Olaolu Fajembola und Tebogo Niminde-Dundadengar: Das Buch ist für alle, die sich gegen Diskriminierungen einsetzen möchten. Eltern, die ihre Kinder sensibilisieren möchten für die verschiedenen Formen von Diskriminierungen, die in unserer Gesellschaft existieren und sie selbst unterschiedlich betreffen und verletzen. Das Buch ist für Menschen, die sich für eine gerechtere Gesellschaft einsetzen möchten.
IslamiQ: Warum ist die Thematik Ihres Buches wichtig?
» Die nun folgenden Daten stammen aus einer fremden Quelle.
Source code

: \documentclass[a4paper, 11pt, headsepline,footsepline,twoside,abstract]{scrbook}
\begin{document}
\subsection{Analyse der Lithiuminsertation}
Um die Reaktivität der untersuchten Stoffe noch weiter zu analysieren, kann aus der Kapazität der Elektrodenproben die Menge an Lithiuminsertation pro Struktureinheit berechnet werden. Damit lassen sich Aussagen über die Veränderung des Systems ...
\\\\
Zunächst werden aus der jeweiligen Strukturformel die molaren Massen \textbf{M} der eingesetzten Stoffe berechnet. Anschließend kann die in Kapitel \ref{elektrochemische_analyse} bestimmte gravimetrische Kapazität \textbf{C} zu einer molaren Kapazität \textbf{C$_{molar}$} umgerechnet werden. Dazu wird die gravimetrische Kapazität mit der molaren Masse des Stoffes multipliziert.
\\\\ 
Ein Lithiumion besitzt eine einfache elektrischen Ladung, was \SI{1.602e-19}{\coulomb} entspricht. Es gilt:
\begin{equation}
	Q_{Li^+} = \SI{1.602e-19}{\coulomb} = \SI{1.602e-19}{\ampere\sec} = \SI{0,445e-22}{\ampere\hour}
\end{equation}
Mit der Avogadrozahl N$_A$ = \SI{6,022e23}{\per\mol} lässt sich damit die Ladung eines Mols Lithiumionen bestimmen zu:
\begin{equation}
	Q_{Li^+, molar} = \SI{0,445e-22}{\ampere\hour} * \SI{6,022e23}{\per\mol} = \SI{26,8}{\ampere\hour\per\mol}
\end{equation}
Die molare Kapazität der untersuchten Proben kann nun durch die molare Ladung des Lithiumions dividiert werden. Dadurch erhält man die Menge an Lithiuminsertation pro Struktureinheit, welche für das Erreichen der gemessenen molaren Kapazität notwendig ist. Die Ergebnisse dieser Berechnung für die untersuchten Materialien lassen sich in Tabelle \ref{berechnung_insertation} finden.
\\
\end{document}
Fajembola und Niminde-Dundadengar: In unserer heutigen Zeit werden wir mit vielen verschiedenen Realitäten konfrontiert. Immer mehr Stimmen, die bisher von der Mehrheitsgesellschaft ignoriert wurden, werden endlich mit ihren eigenen Perspektiven, Erfahrungen und Wahrheiten gehört. Narrative über Menschen, die häufig Diskriminierungserfahrungen machen, z.B. Schwarze Menschen, muslimisch gelesene Menschen, queere Menschen etc. wurden häufig von ihnen selbst nicht problematisiert. Häufig wussten Betroffene schon, wenn das eine oder andere sich schief anfühlt bzw. lachten aus Verlegenheit mit.
Heute gibt es Worte, Selbstbezeichnungen, Erkenntnisse und Studien, die belegen, dass bestimmte Worte rassistische Bilder transportieren, bestimmte Witze einfach nicht witzig sind, weil sie beispielsweise auf die Abwertung von Menschen beruhen. Wir schrieben das Buch, um in einer Gegenwart der komplexen Realitäten eine Orientierung zu bieten und auch zu erklären, woher bestimmte Bilder kommen, warum bestimmte Gruppen von Menschen immer wieder auf verschiedene Art und Weisen beleidigt und verletzt werden.
Und vor allem wollen wir empowern und zeigen, dass das Problem nicht bei der oder die betroffene Person liegt. Sie sollen wissen, dass sie wundervoll sind, so wie sie sind. Und wir möchten Eltern und Begleitpersonen von Kindern dabei unterstützen, ihre eignen Kinder zu empowern und ihnen ein positives Selbstwert zu vermitteln. Und falls sie selbst oder ihre Kinder nicht von einer Diskriminierungsform betroffen sind, möchten wir ihnen zeigen wie sie zu guten Allies werden, die für andere Menschen einstehen und vor allem verstehen, warum bestimmte Aussagen, Handlungen und Worte verletzen können.
IslamiQ: „Beim Lesen guter Bücher wächst die Seele empor.“ Warum trifft dieses Zitat von Voltaire auf Ihr Buch zu?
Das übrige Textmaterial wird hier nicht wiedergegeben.